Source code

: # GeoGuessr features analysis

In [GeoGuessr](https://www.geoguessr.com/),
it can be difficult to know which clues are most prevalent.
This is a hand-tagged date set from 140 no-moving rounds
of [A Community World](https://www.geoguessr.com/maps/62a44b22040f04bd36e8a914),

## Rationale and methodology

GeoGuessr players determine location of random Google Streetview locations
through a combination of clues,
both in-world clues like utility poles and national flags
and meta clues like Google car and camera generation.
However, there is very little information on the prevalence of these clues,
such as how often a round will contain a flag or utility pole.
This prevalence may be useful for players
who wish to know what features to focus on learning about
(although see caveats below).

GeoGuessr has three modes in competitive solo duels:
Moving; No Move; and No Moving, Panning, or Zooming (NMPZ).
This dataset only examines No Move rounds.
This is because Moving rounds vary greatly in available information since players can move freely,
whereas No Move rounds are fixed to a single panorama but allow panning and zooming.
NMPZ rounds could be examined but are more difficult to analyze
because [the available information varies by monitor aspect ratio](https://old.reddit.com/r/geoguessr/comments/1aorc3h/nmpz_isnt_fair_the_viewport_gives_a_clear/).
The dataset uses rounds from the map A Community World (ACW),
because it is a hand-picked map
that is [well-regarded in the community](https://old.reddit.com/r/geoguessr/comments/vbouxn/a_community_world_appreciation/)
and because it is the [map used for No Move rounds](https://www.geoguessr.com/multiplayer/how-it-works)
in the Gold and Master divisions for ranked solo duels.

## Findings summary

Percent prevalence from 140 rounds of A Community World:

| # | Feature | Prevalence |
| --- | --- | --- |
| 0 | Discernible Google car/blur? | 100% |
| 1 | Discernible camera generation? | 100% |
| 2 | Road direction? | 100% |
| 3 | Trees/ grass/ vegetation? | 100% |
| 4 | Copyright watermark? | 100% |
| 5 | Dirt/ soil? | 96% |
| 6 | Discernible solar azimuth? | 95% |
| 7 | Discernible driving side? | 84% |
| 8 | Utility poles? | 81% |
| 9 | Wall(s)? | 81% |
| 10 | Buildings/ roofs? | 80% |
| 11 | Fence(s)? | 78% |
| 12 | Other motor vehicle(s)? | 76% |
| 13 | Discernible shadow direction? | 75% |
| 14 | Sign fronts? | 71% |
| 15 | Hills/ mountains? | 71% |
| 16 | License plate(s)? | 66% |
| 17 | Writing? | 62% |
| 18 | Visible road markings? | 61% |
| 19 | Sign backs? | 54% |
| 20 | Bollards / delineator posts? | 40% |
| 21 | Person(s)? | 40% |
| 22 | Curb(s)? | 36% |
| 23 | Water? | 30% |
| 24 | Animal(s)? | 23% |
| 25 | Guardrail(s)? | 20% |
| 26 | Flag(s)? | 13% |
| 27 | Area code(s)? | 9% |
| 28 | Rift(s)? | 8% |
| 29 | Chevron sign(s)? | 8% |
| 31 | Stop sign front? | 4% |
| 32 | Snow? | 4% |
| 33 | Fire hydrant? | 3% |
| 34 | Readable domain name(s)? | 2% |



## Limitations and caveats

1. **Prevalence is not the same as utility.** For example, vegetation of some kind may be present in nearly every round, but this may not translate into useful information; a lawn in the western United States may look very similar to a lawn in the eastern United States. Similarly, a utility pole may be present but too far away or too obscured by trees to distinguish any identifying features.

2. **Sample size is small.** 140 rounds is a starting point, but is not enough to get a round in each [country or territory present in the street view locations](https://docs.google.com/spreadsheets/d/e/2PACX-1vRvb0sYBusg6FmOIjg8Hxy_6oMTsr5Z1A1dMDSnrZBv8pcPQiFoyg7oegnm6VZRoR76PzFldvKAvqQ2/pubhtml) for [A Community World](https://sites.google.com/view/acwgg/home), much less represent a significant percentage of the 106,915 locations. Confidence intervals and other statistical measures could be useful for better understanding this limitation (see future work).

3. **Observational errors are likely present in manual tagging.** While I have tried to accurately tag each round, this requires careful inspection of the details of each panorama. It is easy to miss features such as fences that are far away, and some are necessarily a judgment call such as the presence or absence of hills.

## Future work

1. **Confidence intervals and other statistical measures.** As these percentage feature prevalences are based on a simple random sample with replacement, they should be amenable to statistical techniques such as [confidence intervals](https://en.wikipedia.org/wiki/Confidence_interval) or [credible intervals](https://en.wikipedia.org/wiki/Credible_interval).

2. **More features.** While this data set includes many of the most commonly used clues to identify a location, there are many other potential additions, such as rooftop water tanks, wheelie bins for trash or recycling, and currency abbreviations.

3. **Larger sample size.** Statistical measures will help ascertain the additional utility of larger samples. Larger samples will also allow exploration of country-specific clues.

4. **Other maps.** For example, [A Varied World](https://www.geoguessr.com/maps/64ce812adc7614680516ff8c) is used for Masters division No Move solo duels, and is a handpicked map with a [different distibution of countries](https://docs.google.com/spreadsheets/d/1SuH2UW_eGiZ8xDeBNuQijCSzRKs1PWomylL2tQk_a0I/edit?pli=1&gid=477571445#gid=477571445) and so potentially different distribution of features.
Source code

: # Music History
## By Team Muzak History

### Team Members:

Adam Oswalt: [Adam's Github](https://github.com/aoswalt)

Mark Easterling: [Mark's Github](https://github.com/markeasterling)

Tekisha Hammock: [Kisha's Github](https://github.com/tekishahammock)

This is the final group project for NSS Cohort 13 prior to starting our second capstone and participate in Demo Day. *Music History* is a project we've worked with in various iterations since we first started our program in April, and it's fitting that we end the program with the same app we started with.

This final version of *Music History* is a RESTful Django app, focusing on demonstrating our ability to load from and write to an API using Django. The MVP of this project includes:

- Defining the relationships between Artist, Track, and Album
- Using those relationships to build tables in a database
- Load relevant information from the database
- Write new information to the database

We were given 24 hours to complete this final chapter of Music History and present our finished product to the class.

TASK DIRECTIONS — Of the lines in the data, report each one containing the string "since".

SOLUTION FOR THIS PROBLEM —
This is because Moving rounds vary greatly in available information since players can move freely,
This is the final group project for NSS Cohort 13 prior to starting our second capstone and participate in Demo Day. *Music History* is a project we've worked with in various iterations since we first started our program in April, and it's fitting that we end the program with the same app we started with.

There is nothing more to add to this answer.